Dataset items:
== Segment start ==
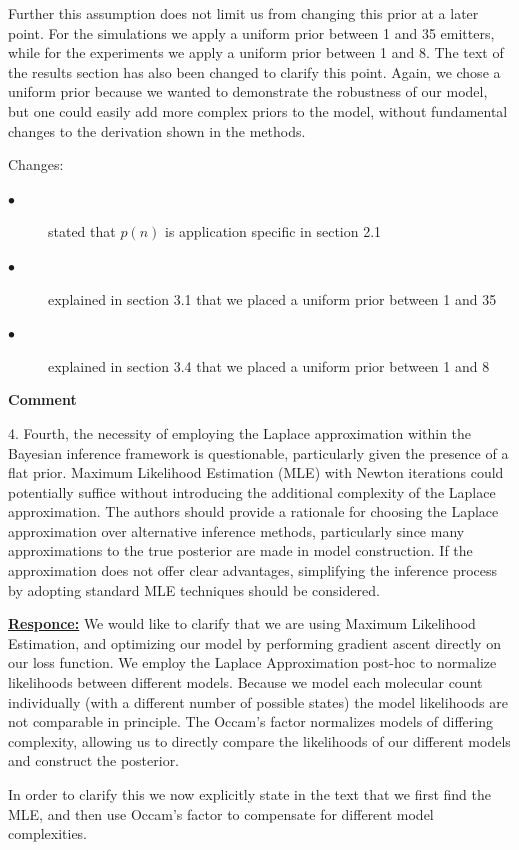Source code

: \documentclass{article}
\begin{document}
Further this assumption does not limit us from changing this prior at a later point. For the simulations 
we apply a uniform prior between 1 and 35 emitters, while for the experiments we apply a uniform prior between 1 and 8. 
The text of the results section has also been changed to clarify this point.
Again, we chose a uniform prior because we wanted to demonstrate the robustness of our model, but one could easily 
add more complex priors to the model, without fundamental changes to the derivation shown in the methods. 

Changes:
\begin{description}
    \item[$\bullet$] stated that $p(n)$ is application specific in section 2.1
    \item[$\bullet$] explained in section 3.1 that we placed a uniform prior between 1 and 35
    \item[$\bullet$] explained in section 3.4 that we placed a uniform prior between 1 and 8
\end{description}

\textbf{Comment}

 4.	Fourth, the necessity of employing the Laplace approximation within the 
 Bayesian inference framework is questionable, particularly given the presence of a flat prior. 
 Maximum Likelihood Estimation (MLE) with Newton iterations could potentially suffice without 
 introducing the additional complexity of the Laplace approximation. 
 The authors should provide a rationale for choosing the Laplace approximation over 
 alternative inference methods, particularly since many approximations to the true 
 posterior are made in model construction. If the approximation does not offer clear advantages, 
 simplifying the inference process by adopting standard MLE techniques should be considered.

 \underline{\textbf{Responce:}}
 We would like to clarify that we are using Maximum Likelihood Estimation, and optimizing our model 
 by performing gradient ascent directly on our loss function. We employ the Laplace Approximation 
 post-hoc to normalize likelihoods between different models. Because we model each molecular count 
 individually (with a different number of possible states) the model likelihoods are not comparable 
 in principle. The Occam's factor normalizes models of differing complexity, allowing us to directly 
 compare the likelihoods of our different models and construct the posterior.

 In order to clarify this we now explicitly state in the text that we first find the MLE, and then use Occam's factor to compensate 
 for different model complexities.
\end{document}
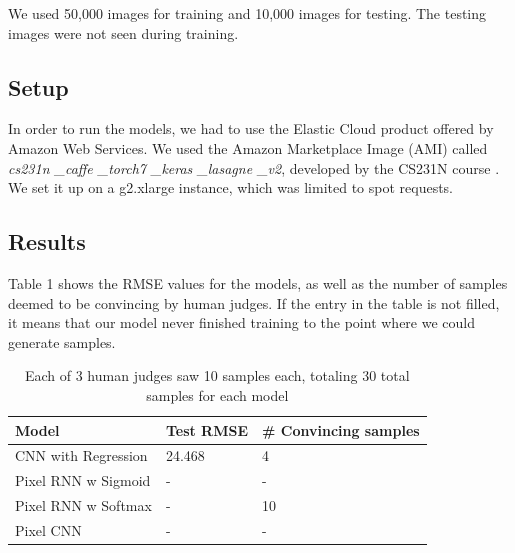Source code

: \documentclass[10pt,twocolumn,letterpaper]{article}
\begin{document}
We used 50,000 images for training and 10,000 images for testing. The testing images were not seen during training.

\subsection{Setup}
In order to run the models, we had to use the Elastic Cloud product offered by Amazon Web Services. We used the Amazon Marketplace Image (AMI) called \textit{cs231n \_caffe \_torch7 \_keras \_lasagne \_v2}, developed by the CS231N course \cite{aws_tutorial}. We set it up on a g2.xlarge instance, which was limited to spot requests. 

\subsection{Results}
Table 1 shows the RMSE values for the models, as well as the number of samples deemed to be convincing by human judges. If the entry in the table is not filled, it means that our model never finished training to the point where we could generate samples.
\begin{table}[!ht]
\centering
\caption{Each of 3 human judges saw 10 samples each, totaling 30 total samples for each model}
\begin{tabular}{lll}
\hline
Model               & Test RMSE & \# Convincing samples \\ \hline
CNN with Regression & 24.468    &  4                     \\
Pixel RNN w Sigmoid &   -       &  -                     \\
Pixel RNN w Softmax &   -       &  10                     \\
Pixel CNN           &   -       &  -                     \\ \hline
\end{tabular}
\end{table}
\end{document}
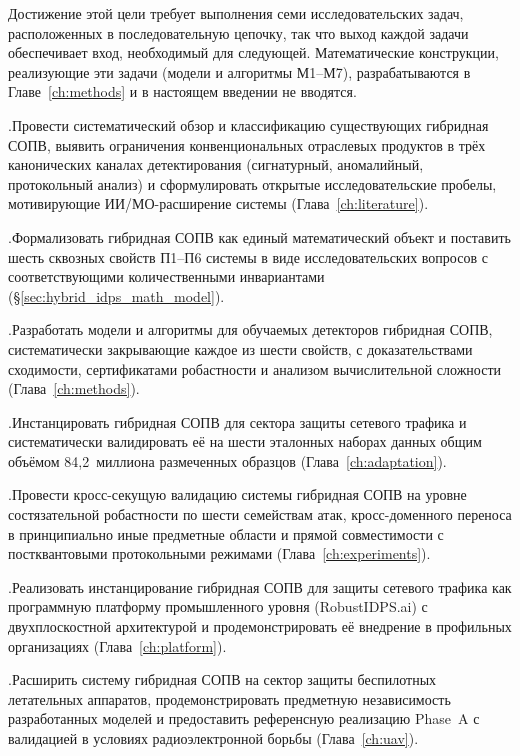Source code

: Достижение этой цели требует выполнения семи исследовательских
задач, расположенных в последовательную цепочку, так что выход
каждой задачи обеспечивает вход, необходимый для следующей.
Математические конструкции, реализующие эти задачи (модели и
алгоритмы М1--М7), разрабатываются в Главе~\ref{ch:methods} и в
настоящем введении не вводятся.

.\quad Провести систематический обзор и классификацию
существующих гибридная СОПВ, выявить ограничения конвенциональных
отраслевых продуктов в трёх канонических каналах детектирования
(сигнатурный, аномалийный, протокольный анализ) и сформулировать
открытые исследовательские пробелы, мотивирующие
ИИ/МО-расширение системы (Глава~\ref{ch:literature}).

.\quad Формализовать гибридная СОПВ как единый
математический объект и поставить шесть сквозных свойств П1--П6
системы в виде исследовательских вопросов с соответствующими
количественными инвариантами
(\S\ref{sec:hybrid_idps_math_model}).

.\quad Разработать модели и алгоритмы для обучаемых
детекторов гибридная СОПВ, систематически закрывающие каждое из
шести свойств, с доказательствами сходимости, сертификатами
робастности и анализом вычислительной сложности
(Глава~\ref{ch:methods}).

.\quad Инстанцировать гибридная СОПВ для сектора защиты
сетевого трафика и систематически валидировать её на шести
эталонных наборах данных общим объёмом 84{,}2~миллиона
размеченных образцов (Глава~\ref{ch:adaptation}).

.\quad Провести кросс-секущую валидацию системы
гибридная СОПВ на уровне состязательной робастности по шести
семействам атак, кросс-доменного переноса в принципиально иные
предметные области и прямой совместимости с постквантовыми
протокольными режимами (Глава~\ref{ch:experiments}).

.\quad Реализовать инстанцирование гибридная СОПВ для
защиты сетевого трафика как программную платформу промышленного
уровня (\textsf{RobustIDPS.ai}) с двухплоскостной архитектурой и
продемонстрировать её внедрение в профильных организациях
(Глава~\ref{ch:platform}).

.\quad Расширить систему гибридная СОПВ на сектор защиты
беспилотных летательных аппаратов, продемонстрировать предметную
независимость разработанных моделей и предоставить референсную
реализацию Phase~A с валидацией в условиях радиоэлектронной
борьбы (Глава~\ref{ch:uav}).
== Segment end ==
**Task directions**
What you print must match the entries exactly, except that no pictures appear.

**Exercise solution**
Source code

: \documentclass{article}
\begin{document}
Further this assumption does not limit us from changing this prior at a later point. For the simulations 
we apply a uniform prior between 1 and 35 emitters, while for the experiments we apply a uniform prior between 1 and 8. 
The text of the results section has also been changed to clarify this point.
Again, we chose a uniform prior because we wanted to demonstrate the robustness of our model, but one could easily 
add more complex priors to the model, without fundamental changes to the derivation shown in the methods. 

Changes:
\begin{description}
    \item[$\bullet$] stated that $p(n)$ is application specific in section 2.1
    \item[$\bullet$] explained in section 3.1 that we placed a uniform prior between 1 and 35
    \item[$\bullet$] explained in section 3.4 that we placed a uniform prior between 1 and 8
\end{description}

\textbf{Comment}

 4.	Fourth, the necessity of employing the Laplace approximation within the 
 Bayesian inference framework is questionable, particularly given the presence of a flat prior. 
 Maximum Likelihood Estimation (MLE) with Newton iterations could potentially suffice without 
 introducing the additional complexity of the Laplace approximation. 
 The authors should provide a rationale for choosing the Laplace approximation over 
 alternative inference methods, particularly since many approximations to the true 
 posterior are made in model construction. If the approximation does not offer clear advantages, 
 simplifying the inference process by adopting standard MLE techniques should be considered.

 \underline{\textbf{Responce:}}
 We would like to clarify that we are using Maximum Likelihood Estimation, and optimizing our model 
 by performing gradient ascent directly on our loss function. We employ the Laplace Approximation 
 post-hoc to normalize likelihoods between different models. Because we model each molecular count 
 individually (with a different number of possible states) the model likelihoods are not comparable 
 in principle. The Occam's factor normalizes models of differing complexity, allowing us to directly 
 compare the likelihoods of our different models and construct the posterior.

 In order to clarify this we now explicitly state in the text that we first find the MLE, and then use Occam's factor to compensate 
 for different model complexities.
\end{document}
Source code

: \documentclass[10pt,twocolumn,letterpaper]{article}
\begin{document}
We used 50,000 images for training and 10,000 images for testing. The testing images were not seen during training.

\subsection{Setup}
In order to run the models, we had to use the Elastic Cloud product offered by Amazon Web Services. We used the Amazon Marketplace Image (AMI) called \textit{cs231n \_caffe \_torch7 \_keras \_lasagne \_v2}, developed by the CS231N course \cite{aws_tutorial}. We set it up on a g2.xlarge instance, which was limited to spot requests. 

\subsection{Results}
Table 1 shows the RMSE values for the models, as well as the number of samples deemed to be convincing by human judges. If the entry in the table is not filled, it means that our model never finished training to the point where we could generate samples.
\begin{table}[!ht]
\centering
\caption{Each of 3 human judges saw 10 samples each, totaling 30 total samples for each model}
\begin{tabular}{lll}
\hline
Model               & Test RMSE & \# Convincing samples \\ \hline
CNN with Regression & 24.468    &  4                     \\
Pixel RNN w Sigmoid &   -       &  -                     \\
Pixel RNN w Softmax &   -       &  10                     \\
Pixel CNN           &   -       &  -                     \\ \hline
\end{tabular}
\end{table}
\end{document}
Source code

: Достижение этой цели требует выполнения семи исследовательских
задач, расположенных в последовательную цепочку, так что выход
каждой задачи обеспечивает вход, необходимый для следующей.
Математические конструкции, реализующие эти задачи (модели и
алгоритмы М1--М7), разрабатываются в Главе~\ref{ch:methods} и в
настоящем введении не вводятся.

.\quad Провести систематический обзор и классификацию
существующих гибридная СОПВ, выявить ограничения конвенциональных
отраслевых продуктов в трёх канонических каналах детектирования
(сигнатурный, аномалийный, протокольный анализ) и сформулировать
открытые исследовательские пробелы, мотивирующие
ИИ/МО-расширение системы (Глава~\ref{ch:literature}).

.\quad Формализовать гибридная СОПВ как единый
математический объект и поставить шесть сквозных свойств П1--П6
системы в виде исследовательских вопросов с соответствующими
количественными инвариантами
(\S\ref{sec:hybrid_idps_math_model}).

.\quad Разработать модели и алгоритмы для обучаемых
детекторов гибридная СОПВ, систематически закрывающие каждое из
шести свойств, с доказательствами сходимости, сертификатами
робастности и анализом вычислительной сложности
(Глава~\ref{ch:methods}).

.\quad Инстанцировать гибридная СОПВ для сектора защиты
сетевого трафика и систематически валидировать её на шести
эталонных наборах данных общим объёмом 84{,}2~миллиона
размеченных образцов (Глава~\ref{ch:adaptation}).

.\quad Провести кросс-секущую валидацию системы
гибридная СОПВ на уровне состязательной робастности по шести
семействам атак, кросс-доменного переноса в принципиально иные
предметные области и прямой совместимости с постквантовыми
протокольными режимами (Глава~\ref{ch:experiments}).

.\quad Реализовать инстанцирование гибридная СОПВ для
защиты сетевого трафика как программную платформу промышленного
уровня (\textsf{RobustIDPS.ai}) с двухплоскостной архитектурой и
продемонстрировать её внедрение в профильных организациях
(Глава~\ref{ch:platform}).

.\quad Расширить систему гибридная СОПВ на сектор защиты
беспилотных летательных аппаратов, продемонстрировать предметную
независимость разработанных моделей и предоставить референсную
реализацию Phase~A с валидацией в условиях радиоэлектронной
борьбы (Глава~\ref{ch:uav}).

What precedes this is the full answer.